§ **Problem to work on**
Among the entries below, find each line with "Data" and show it.

(Saved entries)
=== Begin Enclosure ===

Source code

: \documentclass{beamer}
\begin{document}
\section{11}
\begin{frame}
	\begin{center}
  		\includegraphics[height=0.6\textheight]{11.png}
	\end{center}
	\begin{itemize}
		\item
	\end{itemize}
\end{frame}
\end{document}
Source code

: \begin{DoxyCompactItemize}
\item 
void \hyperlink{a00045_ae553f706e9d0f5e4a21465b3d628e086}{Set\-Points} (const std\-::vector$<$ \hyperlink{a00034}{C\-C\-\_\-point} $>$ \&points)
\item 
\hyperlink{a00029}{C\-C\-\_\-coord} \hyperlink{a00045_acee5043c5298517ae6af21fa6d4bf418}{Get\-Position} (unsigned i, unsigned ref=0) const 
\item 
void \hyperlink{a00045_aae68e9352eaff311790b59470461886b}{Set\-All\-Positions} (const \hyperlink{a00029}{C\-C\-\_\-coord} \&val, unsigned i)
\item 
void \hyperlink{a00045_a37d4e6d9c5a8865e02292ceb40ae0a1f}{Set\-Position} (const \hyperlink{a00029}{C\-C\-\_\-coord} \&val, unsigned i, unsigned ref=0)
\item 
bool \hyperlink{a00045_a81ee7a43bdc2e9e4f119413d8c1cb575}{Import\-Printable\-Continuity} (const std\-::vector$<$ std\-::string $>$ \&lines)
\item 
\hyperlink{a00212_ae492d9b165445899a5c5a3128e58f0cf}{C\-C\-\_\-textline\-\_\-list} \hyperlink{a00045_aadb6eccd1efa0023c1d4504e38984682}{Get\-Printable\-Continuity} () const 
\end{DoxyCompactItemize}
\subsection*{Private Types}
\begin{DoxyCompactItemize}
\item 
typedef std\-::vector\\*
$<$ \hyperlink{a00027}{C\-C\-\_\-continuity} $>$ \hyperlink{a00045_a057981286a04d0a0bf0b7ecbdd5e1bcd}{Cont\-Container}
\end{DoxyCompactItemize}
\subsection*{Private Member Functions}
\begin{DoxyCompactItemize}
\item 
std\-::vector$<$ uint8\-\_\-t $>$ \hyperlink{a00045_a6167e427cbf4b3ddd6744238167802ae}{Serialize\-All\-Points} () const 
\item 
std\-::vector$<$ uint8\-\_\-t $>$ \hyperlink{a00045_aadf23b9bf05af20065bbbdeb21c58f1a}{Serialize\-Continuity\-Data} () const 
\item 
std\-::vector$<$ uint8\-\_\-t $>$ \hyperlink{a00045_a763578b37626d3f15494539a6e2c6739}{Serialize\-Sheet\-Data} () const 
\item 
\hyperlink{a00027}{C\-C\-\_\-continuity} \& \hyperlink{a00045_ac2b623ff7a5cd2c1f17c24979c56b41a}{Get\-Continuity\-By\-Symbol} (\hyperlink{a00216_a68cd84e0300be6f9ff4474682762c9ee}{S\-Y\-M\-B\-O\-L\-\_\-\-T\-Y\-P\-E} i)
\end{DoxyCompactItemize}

=== End Enclosure ===

§ **Expected answer**
std\-::vector$<$ uint8\-\_\-t $>$ \hyperlink{a00045_aadf23b9bf05af20065bbbdeb21c58f1a}{Serialize\-Continuity\-Data} () const 
std\-::vector$<$ uint8\-\_\-t $>$ \hyperlink{a00045_a763578b37626d3f15494539a6e2c6739}{Serialize\-Sheet\-Data} () const 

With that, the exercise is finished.